▶ Prompt
Show me each line of the listing below where the word "evidence" appears.

▶ Provided data
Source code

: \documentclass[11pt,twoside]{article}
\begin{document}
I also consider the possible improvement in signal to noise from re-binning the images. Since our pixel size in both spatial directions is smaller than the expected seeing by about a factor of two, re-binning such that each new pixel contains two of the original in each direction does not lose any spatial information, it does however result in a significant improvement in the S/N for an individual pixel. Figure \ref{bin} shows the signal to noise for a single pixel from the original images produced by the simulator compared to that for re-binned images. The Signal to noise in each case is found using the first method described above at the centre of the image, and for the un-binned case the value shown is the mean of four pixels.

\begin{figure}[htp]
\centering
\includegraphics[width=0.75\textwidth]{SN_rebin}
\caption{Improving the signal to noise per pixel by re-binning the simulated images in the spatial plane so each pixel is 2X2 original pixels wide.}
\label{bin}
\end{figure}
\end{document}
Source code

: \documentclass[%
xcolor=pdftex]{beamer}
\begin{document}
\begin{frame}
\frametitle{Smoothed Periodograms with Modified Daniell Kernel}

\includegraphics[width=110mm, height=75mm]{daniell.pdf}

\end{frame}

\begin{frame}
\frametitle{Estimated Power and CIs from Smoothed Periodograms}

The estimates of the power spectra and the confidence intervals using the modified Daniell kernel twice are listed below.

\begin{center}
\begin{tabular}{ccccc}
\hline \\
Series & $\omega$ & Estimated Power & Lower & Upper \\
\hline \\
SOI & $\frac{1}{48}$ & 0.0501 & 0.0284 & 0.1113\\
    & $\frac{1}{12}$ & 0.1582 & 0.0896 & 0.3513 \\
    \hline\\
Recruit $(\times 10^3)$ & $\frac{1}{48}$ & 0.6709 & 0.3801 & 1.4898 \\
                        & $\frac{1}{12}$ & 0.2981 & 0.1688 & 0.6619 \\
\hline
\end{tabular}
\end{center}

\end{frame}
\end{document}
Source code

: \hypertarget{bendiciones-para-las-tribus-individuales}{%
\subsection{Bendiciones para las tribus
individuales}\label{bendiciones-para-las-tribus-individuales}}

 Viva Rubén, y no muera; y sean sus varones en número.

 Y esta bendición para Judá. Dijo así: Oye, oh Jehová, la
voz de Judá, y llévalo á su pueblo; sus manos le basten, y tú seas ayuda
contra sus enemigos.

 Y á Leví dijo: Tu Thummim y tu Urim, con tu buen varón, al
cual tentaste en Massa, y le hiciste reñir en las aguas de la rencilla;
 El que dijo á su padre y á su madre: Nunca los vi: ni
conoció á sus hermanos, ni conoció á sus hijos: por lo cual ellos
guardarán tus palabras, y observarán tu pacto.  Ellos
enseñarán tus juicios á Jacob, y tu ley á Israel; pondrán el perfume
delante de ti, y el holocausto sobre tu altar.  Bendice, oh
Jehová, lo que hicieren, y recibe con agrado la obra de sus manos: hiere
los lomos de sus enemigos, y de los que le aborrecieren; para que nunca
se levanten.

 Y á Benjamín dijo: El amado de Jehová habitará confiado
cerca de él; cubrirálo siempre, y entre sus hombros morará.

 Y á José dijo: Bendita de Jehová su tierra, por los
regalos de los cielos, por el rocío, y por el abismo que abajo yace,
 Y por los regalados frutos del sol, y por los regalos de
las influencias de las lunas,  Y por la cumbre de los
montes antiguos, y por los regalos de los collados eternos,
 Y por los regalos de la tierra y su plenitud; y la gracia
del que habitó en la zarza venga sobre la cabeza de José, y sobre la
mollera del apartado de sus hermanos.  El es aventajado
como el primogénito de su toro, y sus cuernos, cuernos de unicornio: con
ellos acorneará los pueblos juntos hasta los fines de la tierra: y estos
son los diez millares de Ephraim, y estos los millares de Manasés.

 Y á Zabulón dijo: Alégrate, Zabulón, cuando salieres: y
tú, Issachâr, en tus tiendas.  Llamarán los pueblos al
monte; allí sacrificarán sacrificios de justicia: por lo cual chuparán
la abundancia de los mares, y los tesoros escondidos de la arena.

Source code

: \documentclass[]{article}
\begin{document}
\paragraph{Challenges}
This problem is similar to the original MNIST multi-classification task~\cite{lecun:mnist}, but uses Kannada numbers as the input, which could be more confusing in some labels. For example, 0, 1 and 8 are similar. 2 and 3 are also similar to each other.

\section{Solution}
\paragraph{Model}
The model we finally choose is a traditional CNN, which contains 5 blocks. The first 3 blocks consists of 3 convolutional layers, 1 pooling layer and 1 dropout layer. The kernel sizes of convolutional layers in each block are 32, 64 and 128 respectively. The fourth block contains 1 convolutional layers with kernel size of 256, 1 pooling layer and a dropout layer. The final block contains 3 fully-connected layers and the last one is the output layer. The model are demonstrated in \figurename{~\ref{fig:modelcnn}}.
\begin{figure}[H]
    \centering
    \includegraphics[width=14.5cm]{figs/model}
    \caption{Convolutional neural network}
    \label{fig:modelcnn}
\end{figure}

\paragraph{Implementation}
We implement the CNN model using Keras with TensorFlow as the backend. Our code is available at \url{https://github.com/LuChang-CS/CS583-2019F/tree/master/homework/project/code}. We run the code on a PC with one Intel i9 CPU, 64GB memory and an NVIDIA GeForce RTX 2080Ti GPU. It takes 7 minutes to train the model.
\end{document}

--

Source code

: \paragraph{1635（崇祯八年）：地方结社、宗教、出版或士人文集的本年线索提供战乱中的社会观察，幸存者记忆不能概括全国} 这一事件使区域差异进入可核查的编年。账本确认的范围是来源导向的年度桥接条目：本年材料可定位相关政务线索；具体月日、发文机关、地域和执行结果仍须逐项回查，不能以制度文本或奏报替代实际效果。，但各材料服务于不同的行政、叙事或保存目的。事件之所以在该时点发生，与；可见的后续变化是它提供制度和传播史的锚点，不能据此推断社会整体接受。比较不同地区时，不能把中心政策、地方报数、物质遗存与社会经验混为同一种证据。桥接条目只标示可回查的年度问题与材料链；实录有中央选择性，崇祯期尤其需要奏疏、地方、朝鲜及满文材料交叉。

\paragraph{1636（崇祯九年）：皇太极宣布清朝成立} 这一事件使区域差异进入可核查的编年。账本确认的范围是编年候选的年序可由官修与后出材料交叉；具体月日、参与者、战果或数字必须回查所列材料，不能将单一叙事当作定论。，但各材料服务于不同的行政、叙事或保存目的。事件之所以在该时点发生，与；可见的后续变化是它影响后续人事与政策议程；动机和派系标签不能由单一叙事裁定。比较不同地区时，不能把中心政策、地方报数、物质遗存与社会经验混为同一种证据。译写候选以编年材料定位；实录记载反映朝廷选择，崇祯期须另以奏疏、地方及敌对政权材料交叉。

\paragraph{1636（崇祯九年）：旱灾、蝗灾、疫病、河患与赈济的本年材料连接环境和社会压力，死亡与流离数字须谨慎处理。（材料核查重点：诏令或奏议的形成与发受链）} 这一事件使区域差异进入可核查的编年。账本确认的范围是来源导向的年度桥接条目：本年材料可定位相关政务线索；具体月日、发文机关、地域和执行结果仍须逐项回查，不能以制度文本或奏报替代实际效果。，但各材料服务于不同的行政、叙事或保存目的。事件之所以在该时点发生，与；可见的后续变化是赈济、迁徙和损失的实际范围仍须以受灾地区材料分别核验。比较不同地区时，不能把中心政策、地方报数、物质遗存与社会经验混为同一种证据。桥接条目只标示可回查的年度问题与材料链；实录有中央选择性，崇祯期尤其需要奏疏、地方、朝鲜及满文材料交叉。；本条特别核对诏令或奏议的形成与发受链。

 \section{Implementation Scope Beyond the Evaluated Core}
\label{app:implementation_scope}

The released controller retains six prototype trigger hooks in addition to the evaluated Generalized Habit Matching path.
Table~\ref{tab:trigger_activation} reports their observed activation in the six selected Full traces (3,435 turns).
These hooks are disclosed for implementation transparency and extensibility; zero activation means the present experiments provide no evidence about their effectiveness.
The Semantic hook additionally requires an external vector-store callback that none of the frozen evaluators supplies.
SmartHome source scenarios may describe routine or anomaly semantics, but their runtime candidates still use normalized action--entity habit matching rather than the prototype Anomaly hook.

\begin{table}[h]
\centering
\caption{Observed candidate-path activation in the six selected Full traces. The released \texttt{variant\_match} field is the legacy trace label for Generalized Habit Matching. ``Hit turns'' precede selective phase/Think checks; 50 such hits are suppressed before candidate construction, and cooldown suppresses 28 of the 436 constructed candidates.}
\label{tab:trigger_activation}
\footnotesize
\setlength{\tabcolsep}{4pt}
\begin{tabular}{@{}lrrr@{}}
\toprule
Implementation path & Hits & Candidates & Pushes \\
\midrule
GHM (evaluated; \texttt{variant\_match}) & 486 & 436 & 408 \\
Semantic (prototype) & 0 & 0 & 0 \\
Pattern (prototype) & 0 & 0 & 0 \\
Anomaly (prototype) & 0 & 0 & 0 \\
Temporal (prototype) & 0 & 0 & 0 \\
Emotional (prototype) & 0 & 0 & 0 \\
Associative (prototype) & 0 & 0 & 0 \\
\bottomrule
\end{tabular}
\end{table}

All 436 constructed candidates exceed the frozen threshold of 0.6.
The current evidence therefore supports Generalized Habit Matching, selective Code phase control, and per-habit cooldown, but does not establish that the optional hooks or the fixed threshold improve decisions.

▶ Exercise answer
These hooks are disclosed for implementation transparency and extensibility; zero activation means the present experiments provide no evidence about their effectiveness.
The current evidence therefore supports Generalized Habit Matching, selective Code phase control, and per-habit cooldown, but does not establish that the optional hooks or the fixed threshold improve decisions.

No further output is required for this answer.